* **The task**
Extract, from the listing that follows, each line containing the word "doesn".

* **The records**
┄┄┄┄┄┄┄┄┄┄┄┄┄┄┄┄┄┄┄┄

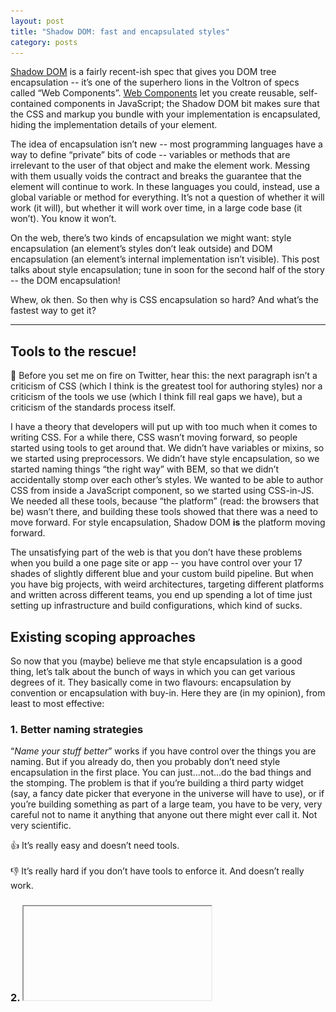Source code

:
 ```yaml
---
layout: post
title: "Shadow DOM: fast and encapsulated styles"
category: posts
---
```


[Shadow DOM](https://developers.google.com/web/fundamentals/getting-started/primers/shadowdom) is a fairly recent-ish spec that gives you DOM tree encapsulation -- it’s one of the superhero lions in the Voltron of specs called “Web Components”. [Web Components](https://www.webcomponents.org/introduction) let you create reusable, self-contained components in JavaScript; the Shadow DOM bit makes sure that the CSS and markup you bundle with your implementation is encapsulated, hiding the implementation details of your element.

The idea of encapsulation isn’t new -- most programming languages have a way to define “private” bits of code -- variables or methods that are irrelevant to the user of that object and make the element work. Messing with them usually voids the contract and breaks the guarantee that the element will continue to work. In these languages you could, instead, use a global variable or method for everything. It’s not a question of whether it will work (it will), but whether it will work over time, in a large code base (it won’t). You know it won’t.

On the web, there’s two kinds of encapsulation we might want: style encapsulation (an element’s styles don’t leak outside) and DOM encapsulation (an element’s internal implementation isn’t visible). This post talks about style encapsulation; tune in soon for the second half of the story -- the DOM encapsulation!

Whew, ok then. So then why is CSS encapsulation so hard? And what’s the fastest way to get it?

<hr>

## Tools to the rescue!

🙏 Before you set me on fire on Twitter, hear this: the next paragraph isn’t a criticism of CSS (which I think is the greatest tool for authoring styles) nor a criticism of the tools we use (which I think fill real gaps we have), but a criticism of the standards process itself.

I have a theory that developers will put up with too much when it comes to writing CSS. For a while there, CSS wasn’t moving forward, so people started using tools to get around that. We didn’t have variables or mixins, so we started using preprocessors. We didn’t have style encapsulation, so we started naming things “the right way” with BEM, so that we didn’t accidentally stomp over each other’s styles. We wanted to be able to author CSS from inside a JavaScript component, so we started using CSS-in-JS. We needed all these tools, because “the platform” (read: the browsers that be) wasn’t there, and building these tools showed that there was a need to move forward. For style encapsulation, Shadow DOM **is** the platform moving forward.

The unsatisfying part of the web is that you don’t have these problems when you build a one page site or app -- you have control over your 17 shades of slightly different blue and your custom build pipeline. But when you have big projects, with weird architectures, targeting different platforms and written across different teams, you end up spending a lot of time just setting up infrastructure and build configurations, which kind of sucks.
## Existing scoping approaches
So now that you (maybe) believe me that style encapsulation is a good thing, let’s talk about the bunch of ways in which you can get various degrees of it. They basically come in two flavours: encapsulation by convention or encapsulation with buy-in. Here they are (in my opinion), from least to most effective:
### 1. Better naming strategies
“_Name your stuff better_” works if you have control over the things you are naming. But if you already do, then you probably don’t need style encapsulation in the first place. You can just...not...do the bad things and the stomping. The problem is that if you’re building a third party widget (say, a fancy date picker that everyone in the universe will have to use), or if you’re building something as part of a large team, you have to be very, very careful not to name it anything that anyone out there might ever call it. Not very scientific.

<p class="chunk">
👍 It’s really easy and doesn’t need tools.<br><br>
👎 It’s really hard if you don’t have tools to enforce it. And doesn’t really work.
</p>

### 2. <iframe>
Ugh, you know it works. Iframes are this special magical portal that teleports any piece of HTML into your piece of HTML, while keeping it wrapped in a safety bubble. But you can’t resize them easily. Or scroll nicely. Or pretend they’re not a teleported piece of code wrapped in a safety bubble. I didn’t even have to doctor this screenshot, it’s real life:

<img alt="google search suggestions for 'iframes are'" src="/images/2017-08-11/iframes.png">

<p class="chunk">
👍 It’s the most encapsulation and abstraction you will ever get on the web.<br><br>
👎 It’s an iframe.
</p>

### 3. CSS modules
[CSS Modules](https://m.alphasights.com/css-evolution-from-css-sass-bem-css-modules-to-styled-components-d4c1da3a659b) are another approach to faking style encapsulation. It’s basically a smart way of automating BEM, so that you don’t have to worry about choosing the unique class names -- there’s a tool that does it for you! It works pretty well, since it prevents any potential name collisions you’ve had with BEM, but at the end of the day, it’s not _actually_ style encapsulation. There’s nothing stopping you from styling any bit of the DOM tree, which means it’s not a very satisfactory answer if you’re in the business of vending, or using, robust third party components.

### 4. CSS-in-JS
[CSS-in-JS](https://medium.freecodecamp.com/css-in-javascript-the-future-of-component-based-styling-70b161a79a32) is a new approach that lets you author CSS literally in JavaScript. Then, this JavaScript is basically transmogrified into a style, which means that that style is sort of encapsulated -- it’s local to that element, and hard to stomp over. There’s several ways to do this, some better than others:

#### Directly setting the style as an attribute

```
someElement.style.marginLeft = ‘20px’
```

This is the worst of all the worlds because the CSS parser can do way fewer optimizations and caching than if you used class names, for example (see [a benchmark](https://twitter.com/notwaldorf/status/859636431974739968)).

#### Embedding CSS style strings in your JS output

Something like `<div style=”...”>` is still pretty terrible for performance. Browsers (or at least Chrome), do a looooooot of string conversions in this case, which means it at least doubles your memory footprint, because the same string has to live both in V8 and Blink. Here’s what happens behind the scenes:

- Take the JS off the wire, in whatever encoding your page is in
- Turn it into whatever encoding V8 prefers, for super optimal memory compactness
- Scan the JavaScript string
- Parse the JavaScript string
- Turn it into an internal string for the DOM when you want to apply the styles
- Potentially re-encode it if you’re unlucky
- Take the internal string, pass it to Blink (string copies ahoy!)
- Blink passes it to the CSS parser, which turns it into styles

#### Compiling out your CSS

Like, into a separate resource, and then applying styles via classes. This works really well, since you’ve used the browser as it wanted to be used. In comparison to the previous case, for a regular `<style>` in a CSS stylesheet, the browser has the same string and just passes it around:

- Take the CSS off the wire into Blink
- Tokenize it
- Build a DOM tree with the string as a text node
- Parse the text node
- Pass it to the CSS parser, which turns it into styles

<p class="chunk">
👍 Managing a giant amount of styles is nice. Style encapsulation is nice. It works extremely well if you’re using a framework that works well with this.<br><br>
👎 There’s <a href="https://github.com/MicheleBertoli/css-in-js">a million</a> ways to do this, and it’s really overwhelming if you are new to it. This approach tends to also be married to a framework, which makes sharing components hard -- both the user and the author of a component need to agree on <b>both</b> the framework and the css-in-js style, which isn’t always possible.
</p>

### 4. Shadow DOM
This is a cheap move: you know this article is about the Shadow DOM, and I left it until the end because I obviously think it’s the best. Shadow DOM was literally built to solve the problem of style and DOM encapsulation. It does the same thing that `<input>` and `<video>` elements have been doing for years (hiding their dirty laundry) but in a way that browsers can optimize around.

The reason for that is that browsers have a special **style resolver** for Shadow DOM trees. Apart from being regular CSS that the browser already knows how to optimize, the CSS inside shadow DOM trees only applies inside that element. This means that changing a class name or style inside of a shadow root won’t affect everything outside it. Since you don’t have to consider the rest of the world, this means style resolution and application is much faster.

The same argument can be made for element authors -- since you know that everything inside of your element can’t leak outside, the implementation is much simpler. You don’t have to think about _the rest_ of the world. You only have to consider your element’s public API, and its implementation.  

Before you complain that using a Shadow DOM and Web Components means that it absolutely requires JavaScript: this is true. But if you’re in a big team, building the kind of big app where you’re looking to style encapsulation as a solution for your CSS bowl of spaghetti, I’m pretty sure you’re already using JavaScript. And the community has been exploring [solutions](https://github.com/skatejs/ssr) to server-side rendering Shadow DOM anyway. Tradeoffs be tradeoffs, and this seems like an easy one.

<p class="chunk">
👍 We’ve been complaining that nothing in CSS was helping with style encapsulation and this is <i>literally</i> the platform’s answer to that problem.<br><br>
👎 Because it’s a new spec, it’s suffering from some growing pains. On older browsers you need a <a href="https://github.com/webcomponents/shadycss">polyfill</a>. If you want reusable elements that are also highly customizable, this style encapsulation might get in the way right now. Thankfully, good people are already working on that. <a href="https://developer.mozilla.org/en-US/docs/Web/CSS/--*">Custom properties</a> are a new spec meant to address this, and the <a href="https://tabatkins.github.io/specs/css-shadow-parts/">new proposal</a> for theming custom elements is now an <a href="https://twitter.com/tabatkins/status/893376459091390464">editor's draft</a>!
</p>

<hr>

The zen of web development is a small page -- reusable components, not a lot of code, no wheels reinvented. Encapsulated styles are better for you as a developer (code can be simpler), and better for you as a platform (code can be faster). And without external tools or iframe nightmares, the only way to get this is Shadow DOM.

┄┄┄┄┄┄┄┄┄┄┄┄┄┄┄┄┄┄┄┄

* **Exercise result**
👍 It’s really easy and doesn’t need tools.<br><br>
👎 It’s really hard if you don’t have tools to enforce it. And doesn’t really work.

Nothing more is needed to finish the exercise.